METAMORFOSI IN 50 ANNI DELLA CUCINA DI PESCE

DA CUCINA DI TERRA A QUELLA DI PESCE.

Mezzo secolo fa trovare nel menu di un ristorante o di una trattoria torinese, un piatto di pesce era impresa titanica come cercare di mangiare dopo le 21,30. La risposta era sempre la stessa: “ci spiace la cucina è già chiusa”. L’unico rifugio per chi faceva tardi era da “Vittorio Urbani”, frequentato agli inizi dai giocatori di Juve e Toro e dopo le 21,30 dai giornalisti di Stampa e Tuttosport. In mezzo secolo si è assistito ad una lenta ma continua mutazione dei menu non più di sola terra con i tradizionali primi a base di agnolotti ed i secondi a base di carne come gli arrosti e i brasati. Era facile trovare quasi sempre il tradizionale fritto misto piemontese, il bollito misto, la bagna cauda nei mesi invernali e perfino la finanziera. Poi pian piano la lenta mutazione verso l’apertura al pesce grazie all’avvento in città di una nutrita schiera di cuochi toscani di Altopascio e dintorni favorita dalla crescente immigrazioni di operai provenienti dal sud per lavorare alla Fiat. Cosi “Benito” in corso Siracusa è stato il primo ristorante di pesce della città.

LA SALA DEL RISTORANTE URBANI. UNO DEI MERAVIGLIOSI PIATTI DI BENITO.

IL DELFINO BLU DI CORSO ORBASSANO. DINO CARBONE.

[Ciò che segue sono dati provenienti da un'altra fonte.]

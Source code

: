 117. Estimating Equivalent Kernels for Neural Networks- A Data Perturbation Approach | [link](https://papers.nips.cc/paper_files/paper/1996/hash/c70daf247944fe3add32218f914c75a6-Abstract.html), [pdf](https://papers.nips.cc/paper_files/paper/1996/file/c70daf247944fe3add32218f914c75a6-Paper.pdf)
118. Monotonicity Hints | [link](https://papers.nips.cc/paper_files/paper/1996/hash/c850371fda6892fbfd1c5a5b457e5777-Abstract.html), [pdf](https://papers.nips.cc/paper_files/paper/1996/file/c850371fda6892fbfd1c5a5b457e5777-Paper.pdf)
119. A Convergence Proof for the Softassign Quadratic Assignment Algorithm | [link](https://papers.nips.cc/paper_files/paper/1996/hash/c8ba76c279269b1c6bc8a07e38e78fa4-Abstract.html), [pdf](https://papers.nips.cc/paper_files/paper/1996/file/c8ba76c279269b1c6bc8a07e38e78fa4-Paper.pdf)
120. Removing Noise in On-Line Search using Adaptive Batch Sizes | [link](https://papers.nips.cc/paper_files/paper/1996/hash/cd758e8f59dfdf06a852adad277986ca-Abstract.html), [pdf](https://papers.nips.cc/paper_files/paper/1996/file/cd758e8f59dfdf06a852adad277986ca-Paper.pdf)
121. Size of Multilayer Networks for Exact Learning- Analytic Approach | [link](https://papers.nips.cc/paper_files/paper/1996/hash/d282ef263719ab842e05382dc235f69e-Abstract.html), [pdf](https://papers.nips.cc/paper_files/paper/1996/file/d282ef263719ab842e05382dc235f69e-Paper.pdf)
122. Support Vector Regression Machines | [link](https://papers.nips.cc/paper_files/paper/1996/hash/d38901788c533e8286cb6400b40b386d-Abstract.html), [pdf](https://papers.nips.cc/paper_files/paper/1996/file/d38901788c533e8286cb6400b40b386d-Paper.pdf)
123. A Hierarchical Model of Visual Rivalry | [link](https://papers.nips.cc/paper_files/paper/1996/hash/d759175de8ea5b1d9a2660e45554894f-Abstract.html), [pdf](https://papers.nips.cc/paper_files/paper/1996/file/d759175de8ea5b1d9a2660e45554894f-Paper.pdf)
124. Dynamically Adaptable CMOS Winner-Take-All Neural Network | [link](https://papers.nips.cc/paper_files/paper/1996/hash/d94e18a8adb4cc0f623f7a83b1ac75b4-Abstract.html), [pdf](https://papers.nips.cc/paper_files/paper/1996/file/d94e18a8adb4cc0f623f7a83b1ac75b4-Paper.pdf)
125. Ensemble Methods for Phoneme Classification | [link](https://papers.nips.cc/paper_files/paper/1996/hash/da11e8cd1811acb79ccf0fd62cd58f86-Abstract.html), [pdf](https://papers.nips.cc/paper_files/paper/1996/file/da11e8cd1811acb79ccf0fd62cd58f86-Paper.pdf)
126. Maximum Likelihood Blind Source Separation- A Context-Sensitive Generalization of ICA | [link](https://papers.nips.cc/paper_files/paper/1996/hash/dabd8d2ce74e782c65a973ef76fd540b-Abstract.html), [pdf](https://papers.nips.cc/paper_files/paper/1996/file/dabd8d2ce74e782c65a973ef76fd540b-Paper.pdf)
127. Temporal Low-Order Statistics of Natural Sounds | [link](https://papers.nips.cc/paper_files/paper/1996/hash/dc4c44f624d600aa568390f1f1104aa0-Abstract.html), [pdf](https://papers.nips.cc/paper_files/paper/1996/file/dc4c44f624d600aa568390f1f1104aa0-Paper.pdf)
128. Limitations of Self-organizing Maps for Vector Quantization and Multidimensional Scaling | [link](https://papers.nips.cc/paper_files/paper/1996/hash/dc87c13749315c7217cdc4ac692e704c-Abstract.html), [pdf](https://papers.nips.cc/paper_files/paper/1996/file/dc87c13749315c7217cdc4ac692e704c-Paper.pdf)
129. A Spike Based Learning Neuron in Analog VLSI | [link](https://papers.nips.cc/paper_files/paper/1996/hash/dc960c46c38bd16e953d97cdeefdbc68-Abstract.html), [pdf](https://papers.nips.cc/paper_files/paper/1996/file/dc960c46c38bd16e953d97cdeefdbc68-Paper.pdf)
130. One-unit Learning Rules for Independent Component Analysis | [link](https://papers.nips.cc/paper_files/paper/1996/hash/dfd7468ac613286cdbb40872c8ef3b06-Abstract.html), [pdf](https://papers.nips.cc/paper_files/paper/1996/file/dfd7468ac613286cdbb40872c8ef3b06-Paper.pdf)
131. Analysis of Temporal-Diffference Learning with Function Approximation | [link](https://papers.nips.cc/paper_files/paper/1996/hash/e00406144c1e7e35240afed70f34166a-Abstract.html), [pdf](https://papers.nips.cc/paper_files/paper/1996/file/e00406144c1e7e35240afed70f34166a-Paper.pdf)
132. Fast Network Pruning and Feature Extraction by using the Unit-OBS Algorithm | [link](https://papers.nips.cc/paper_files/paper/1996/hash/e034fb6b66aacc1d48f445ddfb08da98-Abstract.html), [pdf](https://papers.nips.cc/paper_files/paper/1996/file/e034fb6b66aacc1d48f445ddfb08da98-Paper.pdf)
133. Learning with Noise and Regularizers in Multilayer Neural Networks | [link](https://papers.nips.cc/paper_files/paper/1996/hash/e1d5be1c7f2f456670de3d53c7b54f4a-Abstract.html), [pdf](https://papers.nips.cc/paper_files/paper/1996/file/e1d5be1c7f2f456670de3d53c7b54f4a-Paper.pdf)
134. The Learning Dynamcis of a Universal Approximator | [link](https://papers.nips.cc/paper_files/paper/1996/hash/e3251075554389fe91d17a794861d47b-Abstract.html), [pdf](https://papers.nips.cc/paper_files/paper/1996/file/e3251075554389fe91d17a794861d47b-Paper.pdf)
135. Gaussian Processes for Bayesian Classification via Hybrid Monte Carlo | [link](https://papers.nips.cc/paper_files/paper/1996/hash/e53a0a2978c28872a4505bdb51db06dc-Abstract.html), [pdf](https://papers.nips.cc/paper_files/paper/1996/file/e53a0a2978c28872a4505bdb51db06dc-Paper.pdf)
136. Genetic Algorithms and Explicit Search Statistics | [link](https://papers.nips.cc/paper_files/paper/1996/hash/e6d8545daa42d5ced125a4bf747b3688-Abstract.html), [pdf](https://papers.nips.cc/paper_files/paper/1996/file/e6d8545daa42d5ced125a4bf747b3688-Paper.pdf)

Poi per i più abbienti c’è stato il cambio di sede dai paraggi dell’ateneo dove era frequentato solo studenti universitari a via Sacchi in una sede di maggior pregio, del “Gatto Nero” che ha incominciato a fare apprezzare i piatti di pesce come la sua insalatina di pesce tiepida con un filo di super olio toscano a freddo. A metà degli anni ‘70 un’altra svolta sulla via del pescato è stata effettuata da “Dino Carbone” in corso Allamano a Grugliasco diventato in breve tempo il rifugio di tutti gli amanti torinesi del pesce con la possibilità, dopo avere cenato, di poter danzare nello spazio sottostante. Altra svolta importante nella ristorazione cittadina il successo della prima “Smarrita” di Moreno Grossi, il più dotato dei cuochi giunti a Torino dalla toscana, con i camerieri vestiti in tela di sacco stile francescano. In mezzo secolo la situazione è cambiata dal giorno alla notte. In nessun locale ti diranno che la cucina è chiusa anche alle 22, ma se cerchi nei menu un fritto misto piemontese per non parlare della finanziera è impresa titanica. Si sono moltiplicati i ristoranti di pesce per tutti i gusti e per

IL GRAN BAR.

tutte le specialità. Il “Delfino Blu” dello chef egiziano è uno dei templi dei plateau royal come “Simini Braserie de la Mer” di corso Racconigi è il regno delle ostriche e di tutti frutti di mare. Poi tutta la serie dei specialisti in Sushi a partire dal “Gran Bar” della Grande Madre preferito da Gigi Buffon finchè è stato a Torino. Altri locali molto apprezzati dagli amanti del pesce da segnalare in via della Rocca “l’Ancora” e soprattutto “il Bastimento” a pochi passi da piazza Vittorio dove Gigi Mejoas ha dato vita ad un ottimo ristorantino di pesce stile bistro parigino (leggi tavolini mignon) ma con ottimo pesce molto dei quali arriva direttamente dalla Puglia ed una eccellente carta dei vini. Negli ultimi anni ha visto crescere la sua fama in maniera continua grazie al suo rapporto qualità-prezzo e alla bravura del suo chef “La Cucina” di Lido Baggiani in corso Novara. Buona qualità anche da “Briss due pesci fuor d’acqua” all’inizio di corso Orbassano. Mentre in corso Casale il “Casale 93” offre un menu con buon pesce ed altre specialità della cucina pugliese come il quasi adiacente “il Trullo”. Ma qui stando dietro alle nuove aperture, Covid permettendo, ci sarebbe da fare un elenco infinito. Senza dimenticare i locali dei circoli e dei club come il Caprera che da qualche anno non è più solo aperto ai soci e con l’abile regia di Bobo ha un menu equamente diviso fra mare e terra a prezzi accettabili.

IL BASTIMENTO.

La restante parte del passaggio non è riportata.